Raheem Sterling needs nurturing, not adulation
Calm down, calm down. No offence intended, Liverpool fans, given the fact the phrase summons images of bubble-permed Scouse caricatures, but someone has to get a grip. Raheem Sterling needs to be nurtured, not given the boyband treatment.
On the strength of two compelling performances against Hearts and Manchester City, Sterling is already being touted as the next big thing. Stuart Pearce is being urged to include the Liverpool winger in his England Under-21 squad for the forthcoming European Championship qualifiers against Azerbaijan and Norway.
This is where Liverpool will discover the hidden benefits of having hired Brendan Rodgers, a manager well schooled in youth development. The recruitment and production of young players was one of the key elements of the 180-page dossier he presented to the club’s owners before the start of the season.
Outstanding prospects such as Sterling are feted and fawned over when they are barely in their teens. Agents fight for fresh meat. It is a world of easy praise, seductive shortcuts and cunningly disguised danger. Only the strong and the sensible survive.
Rodgers, whose formative years were spent coaching within Chelsea’s youth system, understands their mentality. He knows a rare, raw talent like Sterling requires sensitive handling. That does not preclude a harsh word to maintain standards and develop self-discipline. His dressing down, captured in a preview clip for Liverpool’s fly-on-the-wall documentary, was measured, yet cutting.
It is easy to forget Sterling is only 17. I first saw him, playing one-on-one in a park in Watford, two years ago. His joy with a ball at his feet gave him a strange radiance. He is outrageously talented, but uniquely vulnerable. Liverpool have a duty of care to him and his family. He still has an awful lot of growing up to do.

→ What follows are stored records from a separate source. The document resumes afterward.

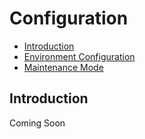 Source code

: # Configuration

- [Introduction](#introduction)
- [Environment Configuration](#environment-configuration)
- [Maintenance Mode](#maintenance-mode)

<a name="introduction"></a>
## Introduction
Coming Soon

Thankfully, Rodgers sees the bigger picture. He will doubtless rotate him, and do his most valuable work with him, unseen, on the training ground at Melwood. The temptation to give the Liverpool fans what they want will be immense because the sense of excitement is infectious.
As Rodgers says: “Young players will run through a barbed wire fence for you. Older players will look for the hole or just turn back and not even go through it. We just have to make sure that we keep the pressure off Raheem.”
Easier said than done, but essential.